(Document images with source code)
▼

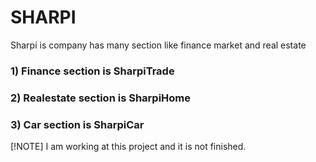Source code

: # SHARPI
Sharpi is company has many section like finance market and real estate


 ### 1) Finance section is  SharpiTrade

 
 ### 2) Realestate section is SharpiHome

 
 ### 3) Car section is SharpiCar


[!NOTE]
 I am working at this project and it is not finished.

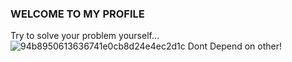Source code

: ### WELCOME TO MY PROFILE

Try to solve your problem yourself...
![94b8950613636741e0cb8d24e4ec2d1c](https://user-images.githubusercontent.com/72184388/115982463-b5ef7e80-a5b4-11eb-9754-b2bcd3c00274.gif)
Dont Depend on other!

<!--
**MohSinTheLegend/MohsinTheLegend** is a ✨ _special_ ✨ repository because its `README.md` (this file) appears on your GitHub profile.

Here are some ideas to get you started:

- 🔭 I’m currently working on ...
- 🌱 I’m currently learning ...
- 👯 I’m looking to collaborate on ...
- 🤔 I’m looking for help with ...
- 💬 Ask me about ...
- 📫 How to reach me: ...
- 😄 Pronouns: ...
- ⚡ Fun fact: ...
-->
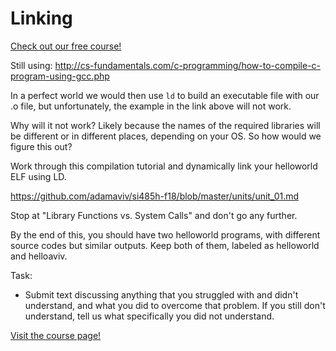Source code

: # Linking

[Check out our free course!](https://academy.hoppersroppers.org/mod/page/view.php?id=383)

Still using: <http://cs-fundamentals.com/c-programming/how-to-compile-c-program-using-gcc.php>

In a perfect world we would then use `ld` to build an executable file with our .o file, but unfortunately, the example in the link above will not work. 

Why will it not work? Likely because the names of the required libraries will be different or in different places, depending on your OS. So how would we figure this out? 

Work through this compilation tutorial and dynamically link your helloworld ELF using LD. 

<https://github.com/adamaviv/si485h-f18/blob/master/units/unit_01.md>

Stop at "Library Functions vs. System Calls" and don't go any further. 

By the end of this, you should have two helloworld programs, with different source codes but similar outputs. Keep both of them, labeled as helloworld and helloaviv. 

Task: 

* Submit text discussing anything that you struggled with and didn't understand, and what you did to overcome that problem. If you still don't understand, tell us what specifically you did not understand.

[Visit the course page!](https://academy.hoppersroppers.org/mod/assign/view.php?id=383)
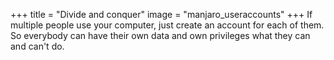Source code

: +++
title = "Divide and conquer"
image = "manjaro_useraccounts"
+++ 
If multiple people use your computer, just create an account for each of them. So everybody can have their own data and own privileges what they can and can't do.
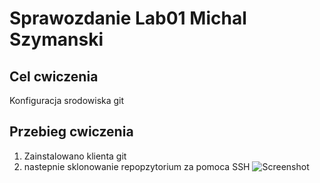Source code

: # Sprawozdanie Lab01 Michal Szymanski

## Cel cwiczenia
Konfiguracja srodowiska git

## Przebieg cwiczenia
1. Zainstalowano klienta git
2. nastepnie sklonowanie repopzytorium za pomoca SSH
![Screenshot](ssh_connect.jpg)

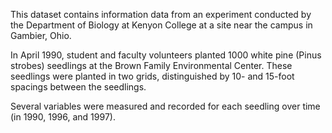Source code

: This dataset contains information data from an experiment conducted by the Department of Biology at Kenyon College at a site near the campus in Gambier, Ohio. 

In April 1990, student and faculty volunteers planted 1000 white pine (Pinus strobes) seedlings at the Brown Family Environmental Center. These seedlings were planted in two grids, distinguished by 10- and 15-foot spacings between the seedlings. 

Several variables were measured and recorded for each seedling over time (in 1990, 1996, and 1997).
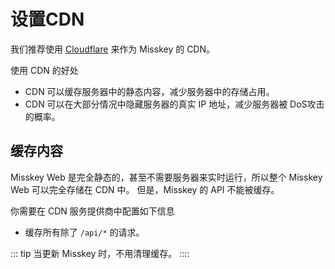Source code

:# 设置CDN
我们推荐使用 [Cloudflare](https://www.cloudflare.com/) 来作为 Misskey 的 CDN。

使用 CDN 的好处
- CDN 可以缓存服务器中的静态内容，减少服务器中的存储占用。
- CDN 可以在大部分情况中隐藏服务器的真实 IP 地址，减少服务器被 DoS攻击的概率。

## 缓存内容
Misskey Web 是完全静态的，甚至不需要服务器来实时运行，所以整个 Misskey Web 可以完全存储在 CDN 中。
但是，Misskey 的 API 不能被缓存。

你需要在 CDN 服务提供商中配置如下信息
- 缓存所有除了 `/api/*` 的请求。

::: tip
当更新 Misskey 时，不用清理缓存。
::::
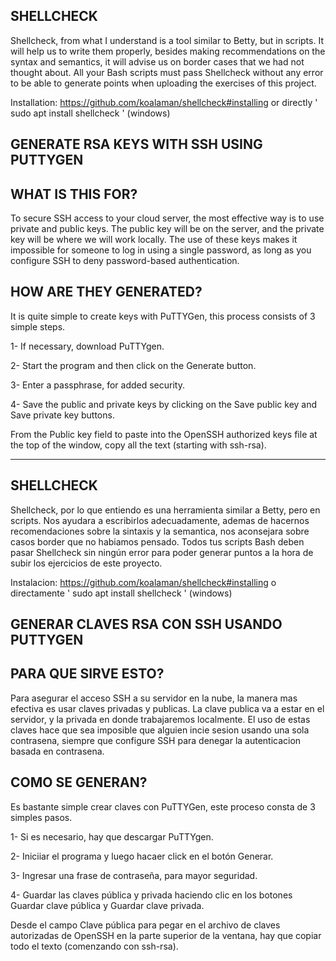 SHELLCHECK
----------
Shellcheck, from what I understand is a tool similar to Betty, but in scripts. It will help us to write them properly, besides making recommendations on the syntax and semantics, it will advise us on border cases that we had not thought about. All your Bash scripts must pass Shellcheck without any error to be able to generate points when uploading the exercises of this project.

Installation: https://github.com/koalaman/shellcheck#installing or directly ' sudo apt install shellcheck ' (windows)

GENERATE RSA KEYS WITH SSH USING PUTTYGEN
-----------------------------------------
WHAT IS THIS FOR?
------------------
To secure SSH access to your cloud server, the most effective way is to use private and public keys. The public key will be on the server, and the private key will be where we will work locally. The use of these keys makes it impossible for someone to log in using a single password, as long as you configure SSH to deny password-based authentication.

HOW ARE THEY GENERATED?
----------------------
It is quite simple to create keys with PuTTYGen, this process consists of 3 simple steps.

1- If necessary, download PuTTYgen.

2- Start the program and then click on the Generate button.

3- Enter a passphrase, for added security.

4- Save the public and private keys by clicking on the Save public key and Save private key buttons.

From the Public key field to paste into the OpenSSH authorized keys file at the top of the window, copy all the text (starting with ssh-rsa).

--------------------------------------------------------------

SHELLCHECK
-----------
Shellcheck, por lo que entiendo es una herramienta similar a Betty, pero en scripts. Nos ayudara a escribirlos adecuadamente, ademas de hacernos recomendaciones sobre la sintaxis y la semantica, nos aconsejara sobre casos border que no habiamos pensado. Todos tus scripts Bash deben pasar Shellcheck sin ningún error para poder generar puntos a la hora de subir los ejercicios de este proyecto.

Instalacion: https://github.com/koalaman/shellcheck#installing o directamente ' sudo apt install shellcheck ' (windows)

GENERAR CLAVES RSA CON SSH USANDO PUTTYGEN
------------------------------------------
PARA QUE SIRVE ESTO?
-----------------------
Para asegurar el acceso SSH a su servidor en la nube, la manera mas efectiva es usar claves privadas y publicas. La clave publica va a estar en el servidor, y la privada en donde trabajaremos localmente. El uso de estas claves hace que sea imposible que alguien incie sesion usando una sola contrasena, siempre que configure SSH para denegar la autenticacion basada en contrasena.

COMO SE GENERAN?
----------------

Es bastante simple crear claves con PuTTYGen, este proceso consta de 3 simples pasos. 

1- Si es necesario, hay que descargar PuTTYgen.

2- Iniciiar el programa y luego hacaer click en el botón Generar.

3- Ingresar una frase de contraseña, para mayor seguridad.

4- Guardar las claves pública y privada haciendo clic en los botones Guardar clave pública y Guardar clave privada.

Desde el campo Clave pública para pegar en el archivo de claves autorizadas de OpenSSH en la parte superior de la ventana, hay que copiar todo el texto (comenzando con ssh-rsa).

▲

> [WHAT TO DO] Please give back every line above exactly as it stands, without pictures.

> [COMPLETED EXERCISE]
Source code

: # SHARPI
Sharpi is company has many section like finance market and real estate


 ### 1) Finance section is  SharpiTrade

 
 ### 2) Realestate section is SharpiHome

 
 ### 3) Car section is SharpiCar


[!NOTE]
 I am working at this project and it is not finished.

Source code

: ### WELCOME TO MY PROFILE

Try to solve your problem yourself...
![94b8950613636741e0cb8d24e4ec2d1c](https://user-images.githubusercontent.com/72184388/115982463-b5ef7e80-a5b4-11eb-9754-b2bcd3c00274.gif)
Dont Depend on other!

<!--
**MohSinTheLegend/MohsinTheLegend** is a ✨ _special_ ✨ repository because its `README.md` (this file) appears on your GitHub profile.

Here are some ideas to get you started:

- 🔭 I’m currently working on ...
- 🌱 I’m currently learning ...
- 👯 I’m looking to collaborate on ...
- 🤔 I’m looking for help with ...
- 💬 Ask me about ...
- 📫 How to reach me: ...
- 😄 Pronouns: ...
- ⚡ Fun fact: ...
-->
Source code

: # Linking

[Check out our free course!](https://academy.hoppersroppers.org/mod/page/view.php?id=383)

Still using: <http://cs-fundamentals.com/c-programming/how-to-compile-c-program-using-gcc.php>

In a perfect world we would then use `ld` to build an executable file with our .o file, but unfortunately, the example in the link above will not work. 

Why will it not work? Likely because the names of the required libraries will be different or in different places, depending on your OS. So how would we figure this out? 

Work through this compilation tutorial and dynamically link your helloworld ELF using LD. 

<https://github.com/adamaviv/si485h-f18/blob/master/units/unit_01.md>

Stop at "Library Functions vs. System Calls" and don't go any further. 

By the end of this, you should have two helloworld programs, with different source codes but similar outputs. Keep both of them, labeled as helloworld and helloaviv. 

Task: 

* Submit text discussing anything that you struggled with and didn't understand, and what you did to overcome that problem. If you still don't understand, tell us what specifically you did not understand.

[Visit the course page!](https://academy.hoppersroppers.org/mod/assign/view.php?id=383)
Source code

: +++
title = "Divide and conquer"
image = "manjaro_useraccounts"
+++ 
If multiple people use your computer, just create an account for each of them. So everybody can have their own data and own privileges what they can and can't do.
Source code

: # Sprawozdanie Lab01 Michal Szymanski

## Cel cwiczenia
Konfiguracja srodowiska git

## Przebieg cwiczenia
1. Zainstalowano klienta git
2. nastepnie sklonowanie repopzytorium za pomoca SSH
![Screenshot](ssh_connect.jpg)

Source code

: This dataset contains information data from an experiment conducted by the Department of Biology at Kenyon College at a site near the campus in Gambier, Ohio. 

In April 1990, student and faculty volunteers planted 1000 white pine (Pinus strobes) seedlings at the Brown Family Environmental Center. These seedlings were planted in two grids, distinguished by 10- and 15-foot spacings between the seedlings. 

Several variables were measured and recorded for each seedling over time (in 1990, 1996, and 1997).
Source code

:# 设置CDN
我们推荐使用 [Cloudflare](https://www.cloudflare.com/) 来作为 Misskey 的 CDN。

使用 CDN 的好处
- CDN 可以缓存服务器中的静态内容，减少服务器中的存储占用。
- CDN 可以在大部分情况中隐藏服务器的真实 IP 地址，减少服务器被 DoS攻击的概率。

## 缓存内容
Misskey Web 是完全静态的，甚至不需要服务器来实时运行，所以整个 Misskey Web 可以完全存储在 CDN 中。
但是，Misskey 的 API 不能被缓存。

你需要在 CDN 服务提供商中配置如下信息
- 缓存所有除了 `/api/*` 的请求。

::: tip
当更新 Misskey 时，不用清理缓存。
::::
 SHELLCHECK
----------
Shellcheck, from what I understand is a tool similar to Betty, but in scripts. It will help us to write them properly, besides making recommendations on the syntax and semantics, it will advise us on border cases that we had not thought about. All your Bash scripts must pass Shellcheck without any error to be able to generate points when uploading the exercises of this project.

Installation: https://github.com/koalaman/shellcheck#installing or directly ' sudo apt install shellcheck ' (windows)

GENERATE RSA KEYS WITH SSH USING PUTTYGEN
-----------------------------------------
WHAT IS THIS FOR?
------------------
To secure SSH access to your cloud server, the most effective way is to use private and public keys. The public key will be on the server, and the private key will be where we will work locally. The use of these keys makes it impossible for someone to log in using a single password, as long as you configure SSH to deny password-based authentication.

HOW ARE THEY GENERATED?
----------------------
It is quite simple to create keys with PuTTYGen, this process consists of 3 simple steps.

1- If necessary, download PuTTYgen.

2- Start the program and then click on the Generate button.

3- Enter a passphrase, for added security.

4- Save the public and private keys by clicking on the Save public key and Save private key buttons.

From the Public key field to paste into the OpenSSH authorized keys file at the top of the window, copy all the text (starting with ssh-rsa).

--------------------------------------------------------------

SHELLCHECK
-----------
Shellcheck, por lo que entiendo es una herramienta similar a Betty, pero en scripts. Nos ayudara a escribirlos adecuadamente, ademas de hacernos recomendaciones sobre la sintaxis y la semantica, nos aconsejara sobre casos border que no habiamos pensado. Todos tus scripts Bash deben pasar Shellcheck sin ningún error para poder generar puntos a la hora de subir los ejercicios de este proyecto.

Instalacion: https://github.com/koalaman/shellcheck#installing o directamente ' sudo apt install shellcheck ' (windows)

GENERAR CLAVES RSA CON SSH USANDO PUTTYGEN
------------------------------------------
PARA QUE SIRVE ESTO?
-----------------------
Para asegurar el acceso SSH a su servidor en la nube, la manera mas efectiva es usar claves privadas y publicas. La clave publica va a estar en el servidor, y la privada en donde trabajaremos localmente. El uso de estas claves hace que sea imposible que alguien incie sesion usando una sola contrasena, siempre que configure SSH para denegar la autenticacion basada en contrasena.

COMO SE GENERAN?
----------------

Es bastante simple crear claves con PuTTYGen, este proceso consta de 3 simples pasos. 

1- Si es necesario, hay que descargar PuTTYgen.

2- Iniciiar el programa y luego hacaer click en el botón Generar.

3- Ingresar una frase de contraseña, para mayor seguridad.

4- Guardar las claves pública y privada haciendo clic en los botones Guardar clave pública y Guardar clave privada.

Desde el campo Clave pública para pegar en el archivo de claves autorizadas de OpenSSH en la parte superior de la ventana, hay que copiar todo el texto (comenzando con ssh-rsa).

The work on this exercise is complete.